Count every line in the entries that holds the word "changes". The reply is that count alone.
★ ★ ★ ★ ★ ★ ★
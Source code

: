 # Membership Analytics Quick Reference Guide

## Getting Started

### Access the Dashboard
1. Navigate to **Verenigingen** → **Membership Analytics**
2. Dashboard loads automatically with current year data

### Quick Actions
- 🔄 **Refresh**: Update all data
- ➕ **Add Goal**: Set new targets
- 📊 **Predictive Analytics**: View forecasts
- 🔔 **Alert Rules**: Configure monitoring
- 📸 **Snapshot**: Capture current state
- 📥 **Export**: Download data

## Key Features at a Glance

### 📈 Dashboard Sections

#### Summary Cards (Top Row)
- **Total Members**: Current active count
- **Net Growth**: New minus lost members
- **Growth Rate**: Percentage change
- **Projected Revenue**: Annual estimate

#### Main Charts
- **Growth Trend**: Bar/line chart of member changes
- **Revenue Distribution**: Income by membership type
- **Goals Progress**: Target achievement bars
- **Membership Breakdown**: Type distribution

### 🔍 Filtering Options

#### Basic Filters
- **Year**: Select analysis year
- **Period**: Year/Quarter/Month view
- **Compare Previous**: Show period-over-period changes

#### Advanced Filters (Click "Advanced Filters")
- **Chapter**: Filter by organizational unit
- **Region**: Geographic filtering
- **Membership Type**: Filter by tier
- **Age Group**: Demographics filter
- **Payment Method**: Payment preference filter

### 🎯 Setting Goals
★ ★ ★ ★ ★ ★ ★
__ANSWER BOX__.
2